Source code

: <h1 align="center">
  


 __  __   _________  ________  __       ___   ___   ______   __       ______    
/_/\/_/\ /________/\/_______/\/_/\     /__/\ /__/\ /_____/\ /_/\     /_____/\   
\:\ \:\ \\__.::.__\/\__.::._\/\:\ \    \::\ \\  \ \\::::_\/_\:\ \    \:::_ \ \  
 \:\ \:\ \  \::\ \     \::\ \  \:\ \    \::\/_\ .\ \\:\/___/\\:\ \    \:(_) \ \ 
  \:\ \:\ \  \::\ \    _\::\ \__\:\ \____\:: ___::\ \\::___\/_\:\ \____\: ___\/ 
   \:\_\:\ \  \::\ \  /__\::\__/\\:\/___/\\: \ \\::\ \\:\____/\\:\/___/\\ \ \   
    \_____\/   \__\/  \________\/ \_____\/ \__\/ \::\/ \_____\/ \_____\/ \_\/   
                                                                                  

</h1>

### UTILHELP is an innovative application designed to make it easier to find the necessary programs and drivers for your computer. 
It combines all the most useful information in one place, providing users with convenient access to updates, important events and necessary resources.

============

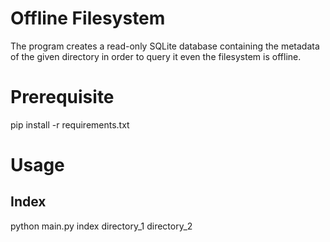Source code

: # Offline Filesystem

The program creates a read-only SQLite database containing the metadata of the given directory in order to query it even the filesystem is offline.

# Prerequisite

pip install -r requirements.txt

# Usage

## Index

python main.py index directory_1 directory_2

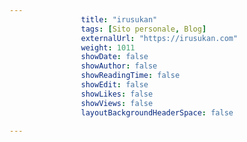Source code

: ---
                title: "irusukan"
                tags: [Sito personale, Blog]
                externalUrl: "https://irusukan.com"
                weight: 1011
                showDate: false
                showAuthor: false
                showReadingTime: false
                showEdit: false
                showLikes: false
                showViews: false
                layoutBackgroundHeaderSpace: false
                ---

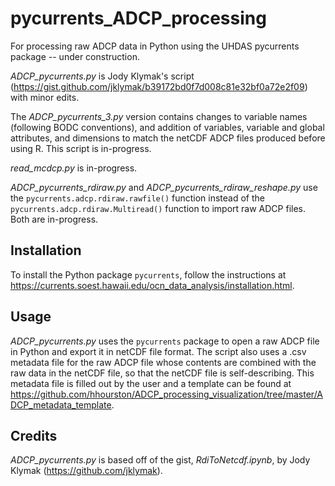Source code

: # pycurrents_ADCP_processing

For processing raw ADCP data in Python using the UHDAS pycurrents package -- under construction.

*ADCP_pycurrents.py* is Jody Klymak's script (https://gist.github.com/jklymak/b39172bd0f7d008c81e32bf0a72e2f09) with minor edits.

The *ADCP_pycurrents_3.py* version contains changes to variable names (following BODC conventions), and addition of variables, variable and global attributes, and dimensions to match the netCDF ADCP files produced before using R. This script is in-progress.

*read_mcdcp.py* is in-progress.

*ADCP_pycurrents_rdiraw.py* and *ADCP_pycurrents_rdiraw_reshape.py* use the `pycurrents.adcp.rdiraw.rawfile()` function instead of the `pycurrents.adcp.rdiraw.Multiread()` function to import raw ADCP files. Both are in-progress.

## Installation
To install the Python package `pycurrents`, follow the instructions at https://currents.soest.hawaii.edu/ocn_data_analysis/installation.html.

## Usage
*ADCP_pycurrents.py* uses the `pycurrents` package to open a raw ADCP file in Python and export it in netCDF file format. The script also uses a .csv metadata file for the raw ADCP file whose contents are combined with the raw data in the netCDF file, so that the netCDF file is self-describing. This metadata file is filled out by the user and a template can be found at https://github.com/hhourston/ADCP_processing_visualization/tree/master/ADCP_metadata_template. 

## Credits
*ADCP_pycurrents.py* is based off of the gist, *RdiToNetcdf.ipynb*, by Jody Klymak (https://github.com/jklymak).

============

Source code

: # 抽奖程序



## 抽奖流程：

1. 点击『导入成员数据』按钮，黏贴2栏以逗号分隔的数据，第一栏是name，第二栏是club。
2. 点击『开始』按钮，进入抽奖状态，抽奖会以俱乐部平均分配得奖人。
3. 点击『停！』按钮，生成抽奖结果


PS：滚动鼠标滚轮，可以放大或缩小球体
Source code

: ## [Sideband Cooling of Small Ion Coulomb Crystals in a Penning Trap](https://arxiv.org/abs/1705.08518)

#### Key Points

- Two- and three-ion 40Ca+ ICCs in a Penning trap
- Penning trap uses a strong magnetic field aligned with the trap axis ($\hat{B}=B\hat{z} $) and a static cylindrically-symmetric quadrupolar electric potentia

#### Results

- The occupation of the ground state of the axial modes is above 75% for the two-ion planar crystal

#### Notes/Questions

============

#### [TASK STATEMENT]
If a line in the data above includes the string "using", copy it.

#### [TASK RESPONSE]
For processing raw ADCP data in Python using the UHDAS pycurrents package -- under construction.
The *ADCP_pycurrents_3.py* version contains changes to variable names (following BODC conventions), and addition of variables, variable and global attributes, and dimensions to match the netCDF ADCP files produced before using R. This script is in-progress.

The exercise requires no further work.